The narrative centers on the perplexing double murder of Madame L'Espanaye and her daughter in the Rue Morgue, a fictional street in Paris. Newspaper reports detail the gruesome scene: the mother's throat is so severely cut that her head is barely attached, and the daughter, after being strangled, has been forced into the chimney. The crime takes place in an inaccessible fourth-floor room, locked from the inside. Neighbors who heard the incident provide contradictory accounts, each asserting they heard the murderer speaking a different language. The witnesses admit the speech was unclear and they did not recognize the language they claimed to have heard.

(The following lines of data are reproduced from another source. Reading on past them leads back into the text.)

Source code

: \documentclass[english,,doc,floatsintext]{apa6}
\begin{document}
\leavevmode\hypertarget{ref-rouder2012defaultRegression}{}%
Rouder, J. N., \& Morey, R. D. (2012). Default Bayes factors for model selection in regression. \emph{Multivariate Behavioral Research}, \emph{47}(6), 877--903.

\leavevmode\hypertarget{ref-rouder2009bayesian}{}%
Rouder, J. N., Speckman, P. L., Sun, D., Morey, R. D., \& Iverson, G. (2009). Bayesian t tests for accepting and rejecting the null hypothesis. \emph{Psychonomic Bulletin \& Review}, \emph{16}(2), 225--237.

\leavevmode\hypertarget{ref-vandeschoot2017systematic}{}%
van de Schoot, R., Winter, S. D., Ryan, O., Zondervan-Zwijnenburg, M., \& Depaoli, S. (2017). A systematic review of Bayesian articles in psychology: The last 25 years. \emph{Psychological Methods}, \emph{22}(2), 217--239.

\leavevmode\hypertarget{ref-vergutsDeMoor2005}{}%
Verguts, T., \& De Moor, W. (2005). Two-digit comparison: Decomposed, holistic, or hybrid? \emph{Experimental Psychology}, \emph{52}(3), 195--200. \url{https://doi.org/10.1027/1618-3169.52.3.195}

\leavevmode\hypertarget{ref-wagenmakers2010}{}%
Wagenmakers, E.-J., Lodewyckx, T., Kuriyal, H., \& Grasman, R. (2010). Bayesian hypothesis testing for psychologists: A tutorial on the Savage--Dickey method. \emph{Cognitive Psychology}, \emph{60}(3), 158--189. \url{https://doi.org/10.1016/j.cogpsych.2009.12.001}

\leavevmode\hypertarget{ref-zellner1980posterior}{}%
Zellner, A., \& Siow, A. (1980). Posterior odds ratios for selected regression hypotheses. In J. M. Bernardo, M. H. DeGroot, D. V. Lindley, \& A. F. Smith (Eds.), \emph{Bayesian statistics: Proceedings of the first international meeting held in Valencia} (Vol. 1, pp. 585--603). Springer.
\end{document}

Dupin's Intrigue and Investigation Begins

C. Auguste Dupin, a Parisian native, and his unnamed friend, the story's narrator, follow these newspaper accounts with keen interest. The two live in seclusion, permitting no visitors and having severed ties with "former associates," venturing out only at night. As the narrator explains, "We existed within ourselves alone." When Adolphe Le Bon is imprisoned despite a lack of evidence pointing to his guilt, Dupin becomes so intrigued that he offers his services to "G.", the Prefect of Police.

Unraveling the Mystery: The Orangutan's Role

Given the conflicting witness testimonies regarding the murderer's language, Dupin deduces that they were not hearing a human voice at all. At the crime scene, he discovers an unusual hair, concluding, "this is no human hair." Dupin then places a newspaper advertisement inquiring about a lost orangutan. A sailor responds to the ad, visiting Dupin's home and offering a reward for the animal's return. Dupin, in turn, requests all information the sailor possesses concerning the Rue Morgue murders.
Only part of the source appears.